--- About this task ---
Print all the data, keeping every line exactly as it is.

- Opening Delimiter -

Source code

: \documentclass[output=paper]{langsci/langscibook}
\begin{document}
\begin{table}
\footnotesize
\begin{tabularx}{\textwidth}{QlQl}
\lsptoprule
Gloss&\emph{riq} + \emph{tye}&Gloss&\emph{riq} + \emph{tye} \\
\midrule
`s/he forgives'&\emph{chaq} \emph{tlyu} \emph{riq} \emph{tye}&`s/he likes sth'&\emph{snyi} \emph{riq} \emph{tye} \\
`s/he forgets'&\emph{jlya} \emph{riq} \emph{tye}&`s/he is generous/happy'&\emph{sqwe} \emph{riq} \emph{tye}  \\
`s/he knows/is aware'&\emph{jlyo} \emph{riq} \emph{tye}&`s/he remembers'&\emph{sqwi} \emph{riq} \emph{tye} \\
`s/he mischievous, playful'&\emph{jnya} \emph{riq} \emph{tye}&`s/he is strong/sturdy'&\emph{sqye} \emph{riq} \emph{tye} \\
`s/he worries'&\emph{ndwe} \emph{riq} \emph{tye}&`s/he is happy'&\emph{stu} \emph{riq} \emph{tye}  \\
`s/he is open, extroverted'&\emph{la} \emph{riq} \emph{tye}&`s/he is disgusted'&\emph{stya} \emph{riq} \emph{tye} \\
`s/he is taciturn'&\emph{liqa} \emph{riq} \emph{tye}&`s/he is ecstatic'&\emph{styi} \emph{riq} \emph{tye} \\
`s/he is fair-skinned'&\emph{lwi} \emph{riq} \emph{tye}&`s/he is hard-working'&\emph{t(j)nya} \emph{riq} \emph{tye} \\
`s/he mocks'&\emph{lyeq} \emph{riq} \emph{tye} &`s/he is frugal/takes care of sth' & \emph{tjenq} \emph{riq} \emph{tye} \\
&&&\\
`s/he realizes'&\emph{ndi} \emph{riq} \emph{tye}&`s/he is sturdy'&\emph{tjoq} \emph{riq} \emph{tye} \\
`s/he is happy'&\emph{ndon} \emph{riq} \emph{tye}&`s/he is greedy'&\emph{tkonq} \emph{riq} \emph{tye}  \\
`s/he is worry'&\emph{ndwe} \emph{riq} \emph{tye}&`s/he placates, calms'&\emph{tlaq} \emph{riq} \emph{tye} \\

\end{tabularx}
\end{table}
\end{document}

- Closing Delimiter -

--- Written answer ---
Source code

: \documentclass[output=paper]{langsci/langscibook}
\begin{document}
\begin{table}
\footnotesize
\begin{tabularx}{\textwidth}{QlQl}
\lsptoprule
Gloss&\emph{riq} + \emph{tye}&Gloss&\emph{riq} + \emph{tye} \\
\midrule
`s/he forgives'&\emph{chaq} \emph{tlyu} \emph{riq} \emph{tye}&`s/he likes sth'&\emph{snyi} \emph{riq} \emph{tye} \\
`s/he forgets'&\emph{jlya} \emph{riq} \emph{tye}&`s/he is generous/happy'&\emph{sqwe} \emph{riq} \emph{tye}  \\
`s/he knows/is aware'&\emph{jlyo} \emph{riq} \emph{tye}&`s/he remembers'&\emph{sqwi} \emph{riq} \emph{tye} \\
`s/he mischievous, playful'&\emph{jnya} \emph{riq} \emph{tye}&`s/he is strong/sturdy'&\emph{sqye} \emph{riq} \emph{tye} \\
`s/he worries'&\emph{ndwe} \emph{riq} \emph{tye}&`s/he is happy'&\emph{stu} \emph{riq} \emph{tye}  \\
`s/he is open, extroverted'&\emph{la} \emph{riq} \emph{tye}&`s/he is disgusted'&\emph{stya} \emph{riq} \emph{tye} \\
`s/he is taciturn'&\emph{liqa} \emph{riq} \emph{tye}&`s/he is ecstatic'&\emph{styi} \emph{riq} \emph{tye} \\
`s/he is fair-skinned'&\emph{lwi} \emph{riq} \emph{tye}&`s/he is hard-working'&\emph{t(j)nya} \emph{riq} \emph{tye} \\
`s/he mocks'&\emph{lyeq} \emph{riq} \emph{tye} &`s/he is frugal/takes care of sth' & \emph{tjenq} \emph{riq} \emph{tye} \\
&&&\\
`s/he realizes'&\emph{ndi} \emph{riq} \emph{tye}&`s/he is sturdy'&\emph{tjoq} \emph{riq} \emph{tye} \\
`s/he is happy'&\emph{ndon} \emph{riq} \emph{tye}&`s/he is greedy'&\emph{tkonq} \emph{riq} \emph{tye}  \\
`s/he is worry'&\emph{ndwe} \emph{riq} \emph{tye}&`s/he placates, calms'&\emph{tlaq} \emph{riq} \emph{tye} \\

\end{tabularx}
\end{table}
\end{document}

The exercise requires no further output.